Look below and pull out each line with the word "kmax".
DATA FOR THE TASK Start Marker
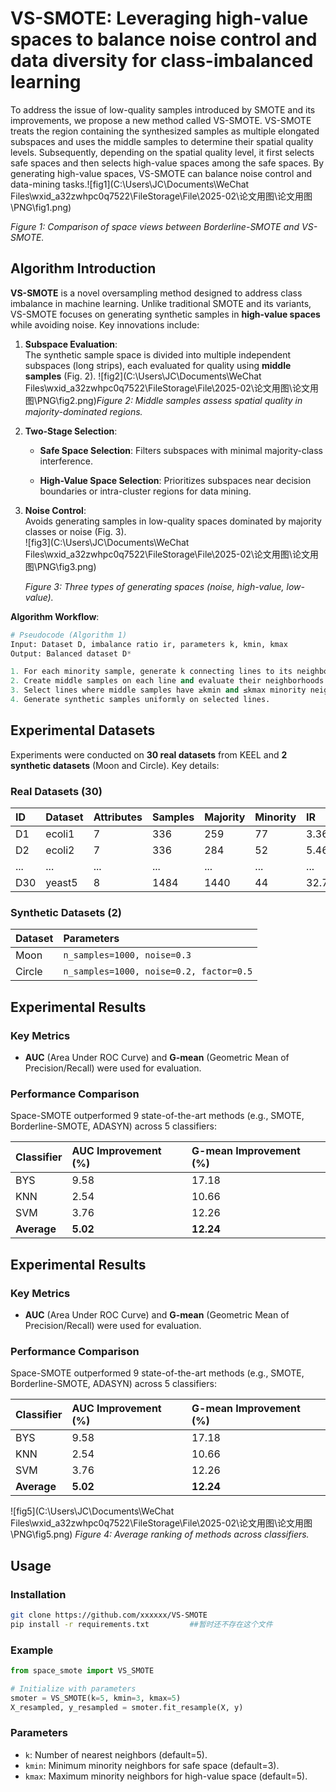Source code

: # VS-SMOTE: Leveraging high-value spaces to balance noise control and data diversity for class-imbalanced learning

 To address the issue of low-quality samples introduced by SMOTE and its improvements, we propose a new method called VS-SMOTE. VS-SMOTE treats the region containing the synthesized samples as multiple elongated subspaces and uses the middle samples to determine their spatial quality levels. Subsequently, depending on the spatial quality level, it first selects safe spaces and then selects high-value spaces among the safe spaces. By generating high-value spaces, VS-SMOTE can balance noise control and data-mining tasks.![fig1](C:\Users\JC\Documents\WeChat Files\wxid_a32zwhpc0q7522\FileStorage\File\2025-02\论文用图\论文用图\PNG\fig1.png)

*Figure 1: Comparison of space views between Borderline-SMOTE and VS-SMOTE.*

## Algorithm Introduction

**VS-SMOTE** is a novel oversampling method designed to address class imbalance in machine learning. Unlike traditional SMOTE and its variants, VS-SMOTE focuses on generating synthetic samples in **high-value spaces** while avoiding noise. Key innovations include:

1. **Subspace Evaluation**:  
   The synthetic sample space is divided into multiple independent subspaces (long strips), each evaluated for quality using **middle samples** (Fig. 2). ![fig2](C:\Users\JC\Documents\WeChat Files\wxid_a32zwhpc0q7522\FileStorage\File\2025-02\论文用图\论文用图\PNG\fig2.png)*Figure 2: Middle samples assess spatial quality in majority-dominated regions.*

   

2. **Two-Stage Selection**:  

   - **Safe Space Selection**: Filters subspaces with minimal majority-class interference.  

   - **High-Value Space Selection**: Prioritizes subspaces near decision boundaries or intra-cluster regions for data mining.  

     

3. **Noise Control**:  
   Avoids generating samples in low-quality spaces dominated by majority classes or noise (Fig. 3).  
   ![fig3](C:\Users\JC\Documents\WeChat Files\wxid_a32zwhpc0q7522\FileStorage\File\2025-02\论文用图\论文用图\PNG\fig3.png)

   *Figure 3: Three types of generating spaces (noise, high-value, low-value).*

   

**Algorithm Workflow**:  

```python
# Pseudocode (Algorithm 1)
Input: Dataset D, imbalance ratio ir, parameters k, kmin, kmax
Output: Balanced dataset D*

1. For each minority sample, generate k connecting lines to its neighbors.
2. Create middle samples on each line and evaluate their neighborhoods.
3. Select lines where middle samples have ≥kmin and ≤kmax minority neighbors.
4. Generate synthetic samples uniformly on selected lines.
```



## Experimental Datasets

Experiments were conducted on **30 real datasets** from KEEL and **2 synthetic datasets** (Moon and Circle). Key details:

### Real Datasets (30)

| ID   | Dataset | Attributes | Samples | Majority | Minority | IR    |
| :--- | :------ | :--------- | :------ | :------- | :------- | :---- |
| D1   | ecoli1  | 7          | 336     | 259      | 77       | 3.36  |
| D2   | ecoli2  | 7          | 336     | 284      | 52       | 5.46  |
| ...  | ...     | ...        | ...     | ...      | ...      | ...   |
| D30  | yeast5  | 8          | 1484    | 1440     | 44       | 32.73 |

### Synthetic Datasets (2)

| Dataset | Parameters                              |
| :------ | :-------------------------------------- |
| Moon    | `n_samples=1000, noise=0.3`             |
| Circle  | `n_samples=1000, noise=0.2, factor=0.5` |



## Experimental Results

### Key Metrics

- **AUC** (Area Under ROC Curve) and **G-mean** (Geometric Mean of Precision/Recall) were used for evaluation.

### Performance Comparison

Space-SMOTE outperformed 9 state-of-the-art methods (e.g., SMOTE, Borderline-SMOTE, ADASYN) across 5 classifiers:

| Classifier  | AUC Improvement (%) | G-mean Improvement (%) |
| :---------- | :------------------ | :--------------------- |
| BYS         | 9.58                | 17.18                  |
| KNN         | 2.54                | 10.66                  |
| SVM         | 3.76                | 12.26                  |
| **Average** | **5.02**            | **12.24**              |



## Experimental Results

### Key Metrics

- **AUC** (Area Under ROC Curve) and **G-mean** (Geometric Mean of Precision/Recall) were used for evaluation.

### Performance Comparison

Space-SMOTE outperformed 9 state-of-the-art methods (e.g., SMOTE, Borderline-SMOTE, ADASYN) across 5 classifiers:

| Classifier  | AUC Improvement (%) | G-mean Improvement (%) |
| :---------- | :------------------ | :--------------------- |
| BYS         | 9.58                | 17.18                  |
| KNN         | 2.54                | 10.66                  |
| SVM         | 3.76                | 12.26                  |
| **Average** | **5.02**            | **12.24**              |

![fig5](C:\Users\JC\Documents\WeChat Files\wxid_a32zwhpc0q7522\FileStorage\File\2025-02\论文用图\论文用图\PNG\fig5.png)
*Figure 4: Average ranking of methods across classifiers.*



## Usage

### Installation

```bash
git clone https://github.com/xxxxxx/VS-SMOTE
pip install -r requirements.txt			##暂时还不存在这个文件
```

### Example

```python
from space_smote import VS_SMOTE

# Initialize with parameters
smoter = VS_SMOTE(k=5, kmin=3, kmax=5)
X_resampled, y_resampled = smoter.fit_resample(X, y)
```

### Parameters

- `k`: Number of nearest neighbors (default=5).
- `kmin`: Minimum minority neighbors for safe space (default=3).
- `kmax`: Maximum minority neighbors for high-value space (default=5).

## 





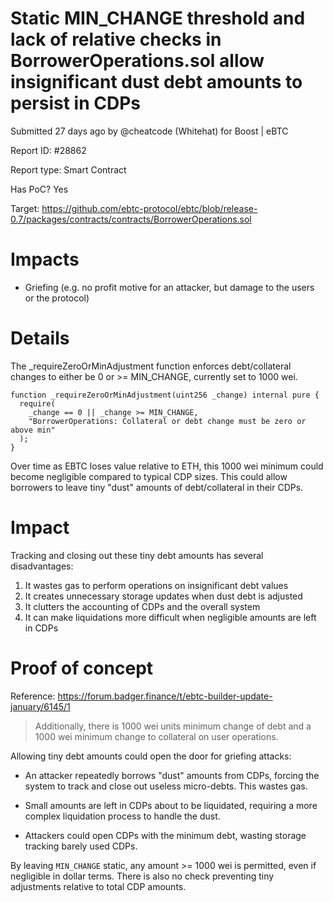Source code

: # Static MIN_CHANGE threshold and lack of relative checks in BorrowerOperations.sol allow insignificant dust debt amounts to persist in CDPs

Submitted 27 days ago by @cheatcode (Whitehat) for Boost | eBTC

Report ID: #28862

Report type: Smart Contract

Has PoC? Yes

Target: https://github.com/ebtc-protocol/ebtc/blob/release-0.7/packages/contracts/contracts/BorrowerOperations.sol

# Impacts

- Griefing (e.g. no profit motive for an attacker, but damage to the users or the protocol)

# Details

The _requireZeroOrMinAdjustment function enforces debt/collateral changes to either be 0 or >= MIN_CHANGE, currently set to 1000 wei.

```
function _requireZeroOrMinAdjustment(uint256 _change) internal pure {
  require(
    _change == 0 || _change >= MIN_CHANGE,
    "BorrowerOperations: Collateral or debt change must be zero or above min"
  );
}
```

Over time as EBTC loses value relative to ETH, this 1000 wei minimum could become negligible compared to typical CDP sizes. This could allow borrowers to leave tiny "dust" amounts of debt/collateral in their CDPs.

# Impact
Tracking and closing out these tiny debt amounts has several disadvantages:

1. It wastes gas to perform operations on insignificant debt values
2. It creates unnecessary storage updates when dust debt is adjusted
3. It clutters the accounting of CDPs and the overall system
4. It can make liquidations more difficult when negligible amounts are left in CDPs

# Proof of concept
Reference: https://forum.badger.finance/t/ebtc-builder-update-january/6145/1

> Additionally, there is 1000 wei units minimum change of debt and a 1000 wei minimum change to collateral on user operations.

Allowing tiny debt amounts could open the door for griefing attacks:

- An attacker repeatedly borrows "dust" amounts from CDPs, forcing the system to track and close out useless micro-debts. This wastes gas.

- Small amounts are left in CDPs about to be liquidated, requiring a more complex liquidation process to handle the dust.

- Attackers could open CDPs with the minimum debt, wasting storage tracking barely used CDPs.

By leaving `MIN_CHANGE` static, any amount >= 1000 wei is permitted, even if negligible in dollar terms. There is also no check preventing tiny adjustments relative to total CDP amounts.
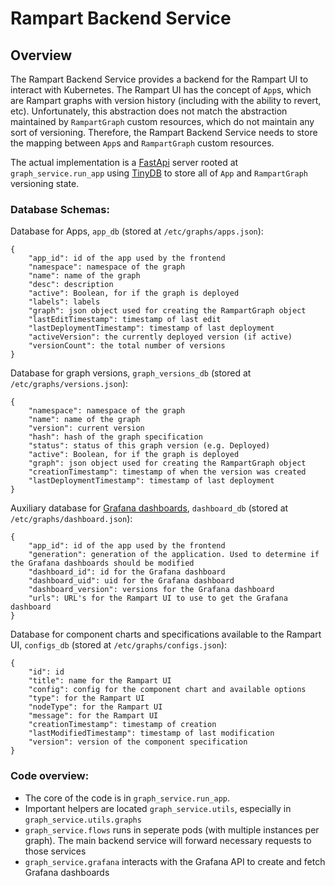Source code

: # Rampart Backend Service

## Overview

The Rampart Backend Service provides a backend for the Rampart UI to interact with Kubernetes. The Rampart UI has the concept of `App`s, which are Rampart graphs with version history (including with the ability to revert, etc). Unfortunately, this abstraction does not match the abstraction maintained by `RampartGraph` custom resources, which do not maintain any sort of versioning. Therefore, the Rampart Backend Service needs to store the mapping between `App`s and `RampartGraph` custom resources.

The actual implementation is a [FastApi](https://fastapi.tiangolo.com) server rooted at `graph_service.run_app` using [TinyDB](https://tinydb.readthedocs.io/en/latest/) to store all of `App` and `RampartGraph` versioning state.

### Database Schemas:

Database for Apps, `app_db` (stored at `/etc/graphs/apps.json`):

```
{
    "app_id": id of the app used by the frontend
    "namespace": namespace of the graph
    "name": name of the graph
    "desc": description
    "active": Boolean, for if the graph is deployed
    "labels": labels
    "graph": json object used for creating the RampartGraph object
    "lastEditTimestamp": timestamp of last edit
    "lastDeploymentTimestamp": timestamp of last deployment
    "activeVersion": the currently deployed version (if active)
    "versionCount": the total number of versions
}
```

Database for graph versions, `graph_versions_db` (stored at `/etc/graphs/versions.json`):

```
{
    "namespace": namespace of the graph
    "name": name of the graph
    "version": current version
    "hash": hash of the graph specification
    "status": status of this graph version (e.g. Deployed)
    "active": Boolean, for if the graph is deployed
    "graph": json object used for creating the RampartGraph object
    "creationTimestamp": timestamp of when the version was created 
    "lastDeploymentTimestamp": timestamp of last deployment
}
```

Auxiliary database for [Grafana dashboards](https://grafana.com/docs/grafana/v8.4/http_api/dashboard/), `dashboard_db` (stored at `/etc/graphs/dashboard.json`):

```
{
    "app_id": id of the app used by the frontend
    "generation": generation of the application. Used to determine if the Grafana dashboards should be modified
    "dashboard_id": id for the Grafana dashboard
    "dashboard_uid": uid for the Grafana dashboard
    "dashboard_version": versions for the Grafana dashboard
    "urls": URL's for the Rampart UI to use to get the Grafana dashboard
}
```

Database for component charts and specifications available to the Rampart UI, `configs_db` (stored at `/etc/graphs/configs.json`):

```
{
    "id": id
    "title": name for the Rampart UI
    "config": config for the component chart and available options
    "type": for the Rampart UI
    "nodeType": for the Rampart UI
    "message": for the Rampart UI
    "creationTimestamp": timestamp of creation
    "lastModifiedTimestamp": timestamp of last modification
    "version": version of the component specification
}
```

### Code overview:

* The core of the code is in `graph_service.run_app`.
* Important helpers are located `graph_service.utils`, especially in `graph_service.utils.graphs`
* `graph_service.flows` runs in seperate pods (with multiple instances per graph). The main backend service will forward necessary requests to those services
* `graph_service.grafana` interacts with the Grafana API to create and fetch Grafana dashboards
DATA FOR THE TASK End Marker
## SOLVED PROBLEM
Input: Dataset D, imbalance ratio ir, parameters k, kmin, kmax
3. Select lines where middle samples have ≥kmin and ≤kmax minority neighbors.
smoter = VS_SMOTE(k=5, kmin=3, kmax=5)
- `kmax`: Maximum minority neighbors for high-value space (default=5).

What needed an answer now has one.